LONDON (Reuters) - European bankers could be paid bonuses of up to 250 percent of their fixed pay under a slight relaxation of tough new pay rules due to come in next year, as long as much of the sum is deferred for at least five years.
The European Banking Authority issued a consultation document on Wednesday detailing aspects of a “discount rate” that banks can apply under the European Union’s new bonus rules.
The EU plans to cap bonuses of senior staff to 100 percent of their fixed pay, or 200 percent if shareholders approve a higher payout.
The discount rate would allow banks to pay up to another 50 percent in instruments that are deferred for at least five years.
The UK government and many banks have opposed the EU plan, saying it will see banks ramp up fixed salaries and could see staff leave London for elsewhere. The discount rate has been proposed as a modest concession.

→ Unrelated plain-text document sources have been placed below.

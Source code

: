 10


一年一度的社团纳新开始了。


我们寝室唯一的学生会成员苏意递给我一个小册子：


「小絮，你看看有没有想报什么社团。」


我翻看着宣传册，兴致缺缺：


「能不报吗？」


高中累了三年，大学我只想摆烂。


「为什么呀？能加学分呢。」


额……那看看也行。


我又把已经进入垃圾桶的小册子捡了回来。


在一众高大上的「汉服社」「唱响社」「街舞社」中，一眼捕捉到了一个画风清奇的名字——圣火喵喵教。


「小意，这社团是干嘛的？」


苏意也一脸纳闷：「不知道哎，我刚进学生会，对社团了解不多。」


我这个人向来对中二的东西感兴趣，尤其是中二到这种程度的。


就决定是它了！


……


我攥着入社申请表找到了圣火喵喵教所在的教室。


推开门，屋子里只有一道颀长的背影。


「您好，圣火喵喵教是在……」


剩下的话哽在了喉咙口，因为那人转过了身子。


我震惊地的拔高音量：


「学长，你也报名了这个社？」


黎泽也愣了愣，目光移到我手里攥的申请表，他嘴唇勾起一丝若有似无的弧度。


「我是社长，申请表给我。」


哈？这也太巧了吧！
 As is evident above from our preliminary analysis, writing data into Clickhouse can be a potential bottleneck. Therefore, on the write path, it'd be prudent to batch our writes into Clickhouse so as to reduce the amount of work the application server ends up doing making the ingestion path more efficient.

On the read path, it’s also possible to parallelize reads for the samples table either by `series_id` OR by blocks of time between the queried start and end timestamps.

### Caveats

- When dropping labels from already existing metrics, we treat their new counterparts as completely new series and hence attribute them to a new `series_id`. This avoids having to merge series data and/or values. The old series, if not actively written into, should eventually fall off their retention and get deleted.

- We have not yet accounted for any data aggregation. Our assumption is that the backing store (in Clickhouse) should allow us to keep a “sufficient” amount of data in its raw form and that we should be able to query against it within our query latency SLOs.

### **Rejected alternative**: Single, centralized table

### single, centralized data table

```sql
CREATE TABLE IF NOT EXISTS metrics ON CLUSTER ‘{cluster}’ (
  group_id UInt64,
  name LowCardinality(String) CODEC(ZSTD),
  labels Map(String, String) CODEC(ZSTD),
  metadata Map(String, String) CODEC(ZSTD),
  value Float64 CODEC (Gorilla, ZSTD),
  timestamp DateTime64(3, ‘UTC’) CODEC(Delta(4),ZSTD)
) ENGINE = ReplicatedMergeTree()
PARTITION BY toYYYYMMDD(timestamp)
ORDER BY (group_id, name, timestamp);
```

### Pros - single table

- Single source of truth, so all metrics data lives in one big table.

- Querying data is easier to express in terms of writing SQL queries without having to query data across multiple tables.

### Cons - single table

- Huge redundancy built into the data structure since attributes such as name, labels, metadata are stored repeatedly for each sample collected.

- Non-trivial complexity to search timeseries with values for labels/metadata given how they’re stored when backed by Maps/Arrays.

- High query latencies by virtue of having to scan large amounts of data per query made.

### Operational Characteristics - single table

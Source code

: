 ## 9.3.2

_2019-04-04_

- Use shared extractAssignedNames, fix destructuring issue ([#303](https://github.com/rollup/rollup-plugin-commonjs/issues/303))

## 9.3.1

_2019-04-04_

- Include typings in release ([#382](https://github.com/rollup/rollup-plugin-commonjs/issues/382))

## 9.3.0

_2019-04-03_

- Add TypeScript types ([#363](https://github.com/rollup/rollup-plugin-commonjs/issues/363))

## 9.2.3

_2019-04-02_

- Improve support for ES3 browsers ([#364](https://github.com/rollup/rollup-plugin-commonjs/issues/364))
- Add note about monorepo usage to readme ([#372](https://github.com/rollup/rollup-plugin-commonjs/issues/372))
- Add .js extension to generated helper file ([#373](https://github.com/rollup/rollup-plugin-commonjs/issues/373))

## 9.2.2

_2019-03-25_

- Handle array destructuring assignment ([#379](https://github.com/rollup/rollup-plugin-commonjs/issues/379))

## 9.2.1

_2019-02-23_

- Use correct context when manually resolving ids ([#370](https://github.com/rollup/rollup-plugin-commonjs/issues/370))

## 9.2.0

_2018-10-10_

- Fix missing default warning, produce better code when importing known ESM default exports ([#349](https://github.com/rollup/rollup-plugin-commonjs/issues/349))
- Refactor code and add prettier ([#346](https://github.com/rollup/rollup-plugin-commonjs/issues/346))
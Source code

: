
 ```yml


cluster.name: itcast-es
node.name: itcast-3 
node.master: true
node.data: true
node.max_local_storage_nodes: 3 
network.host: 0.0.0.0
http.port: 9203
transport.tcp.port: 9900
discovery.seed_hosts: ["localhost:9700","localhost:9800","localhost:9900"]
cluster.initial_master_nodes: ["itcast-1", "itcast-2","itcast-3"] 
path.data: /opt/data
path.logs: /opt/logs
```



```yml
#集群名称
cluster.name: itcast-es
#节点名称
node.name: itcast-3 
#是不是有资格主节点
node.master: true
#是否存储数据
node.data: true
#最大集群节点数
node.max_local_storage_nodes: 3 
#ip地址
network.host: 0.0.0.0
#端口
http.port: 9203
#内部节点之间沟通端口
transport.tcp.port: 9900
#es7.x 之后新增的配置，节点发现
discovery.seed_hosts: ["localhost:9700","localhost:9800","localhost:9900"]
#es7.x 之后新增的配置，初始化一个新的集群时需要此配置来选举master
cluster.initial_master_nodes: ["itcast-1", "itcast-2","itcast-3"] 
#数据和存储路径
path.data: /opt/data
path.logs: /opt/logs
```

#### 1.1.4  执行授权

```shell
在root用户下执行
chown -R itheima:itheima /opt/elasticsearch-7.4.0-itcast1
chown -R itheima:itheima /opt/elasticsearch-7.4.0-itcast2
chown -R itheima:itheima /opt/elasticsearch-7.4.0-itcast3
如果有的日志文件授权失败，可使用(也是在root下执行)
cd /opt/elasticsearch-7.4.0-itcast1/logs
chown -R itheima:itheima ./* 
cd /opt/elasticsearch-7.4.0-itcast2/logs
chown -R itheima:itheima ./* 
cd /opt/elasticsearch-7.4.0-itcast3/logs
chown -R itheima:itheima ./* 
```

The EBA consultation said the extra pay would depend on a complex calculation based on inflation rates, sovereign bond yields and how long the pay is deferred.
“Whilst the discount provisions may be useful ... they do not seem to be sufficient to prevent banks increasing fixed remuneration in order to stay within the bonus cap without substantially reducing senior employees’ overall remuneration. This has the feel of tinkering around the edges,” said Andrew Stanger, partner at international law firm Mayer Brown.
Banks are already working on plans to work around the bonus cap. Barclays (BARC.L) is considering giving senior staff caught by the rule an additional monthly cash sum, on top of base pay and bonus, to get around the rules and avoid a permanent rise in costs, a person familiar with the matter said on Wednesday.
The EU has said the cap will apply to thousands of bankers in risk-taking positions. The EBA said it will finalise rules on who is affected by the end of March.